The Canadian province of Newfoundland and Labrador has suffered a cyberattack that has led to severe disruption to healthcare providers and hospitals.
November 2nd 2021
dnwls0719 found a new Dharma ransomware variant that append the .MS extension to encrypted files.
PCrisk found new STOP ransomware variants that append the .cool and .palq extensions to encrypted files.
The Federal Bureau of Investigation (FBI) warns that ransomware gangs are targeting companies involved in “time-sensitive financial events” such as corporate mergers and acquisitions to make it easier to extort their victims.
November 3rd 2021
The BlackMatter ransomware is allegedly shutting down its operation due to pressure from the authorities and recent law enforcement operations.
The U.K. Labour Party notified members that some of their information was impacted in a data breach after a ransomware attack hit a supplier managing the party’s data.
With the BlackMatter ransomware operation shutting down, existing affiliates are moving their victims to the competing LockBit ransomware site for continued extortion.

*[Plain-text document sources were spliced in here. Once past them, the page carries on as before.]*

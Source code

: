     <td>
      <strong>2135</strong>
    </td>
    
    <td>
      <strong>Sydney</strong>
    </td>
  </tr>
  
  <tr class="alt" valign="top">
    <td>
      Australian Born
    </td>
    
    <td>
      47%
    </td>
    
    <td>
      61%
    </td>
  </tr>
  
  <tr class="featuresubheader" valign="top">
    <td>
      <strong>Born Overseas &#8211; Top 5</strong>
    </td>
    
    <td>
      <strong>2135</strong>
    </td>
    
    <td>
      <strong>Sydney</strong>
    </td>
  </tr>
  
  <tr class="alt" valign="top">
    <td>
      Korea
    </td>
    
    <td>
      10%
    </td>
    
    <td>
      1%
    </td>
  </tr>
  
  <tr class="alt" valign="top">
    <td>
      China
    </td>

A major overseas ransomware group shut down last month after a pair of operations by U.S. Cyber Command and a foreign government targeting the criminals’ servers left its leaders too frightened of identification and arrest to stay in business, according to several U.S. officials familiar with the matter.
Amigo-A found a new Polaris ransomware that is targeting Linux and dropping ransom notes named WARNING.txt.
November 4th 2021
A new threat actor is hacking Microsoft Exchange servers and breaching corporate networks using the ProxyShell vulnerability to deploy the Babuk Ransomware.
A new phishing campaign pretending to be supply lists infects users with the MirCop ransomware that encrypts a target system in under fifteen minutes.
The US government is targeting the DarkSide ransomware and its rebrands with up to a $10,000,000 reward for information leading to the identification or arrest of members of the operation.
Details about the tools and tactics used by a ransomware affiliate group, now tracked as Lockean, have emerged today in a report from France’s Computer Emergency Response Team (CERT).
November 5th 2021
PCrisk found a new Dharma ransomware variant that append the .WORM extension to encrypted files.
PCrisk found new STOP ransomware variants that append the .stax and .irkf extensions to encrypted files.
dnwls0719 found a new Thanos ransomware variant that appends the .stepik extension.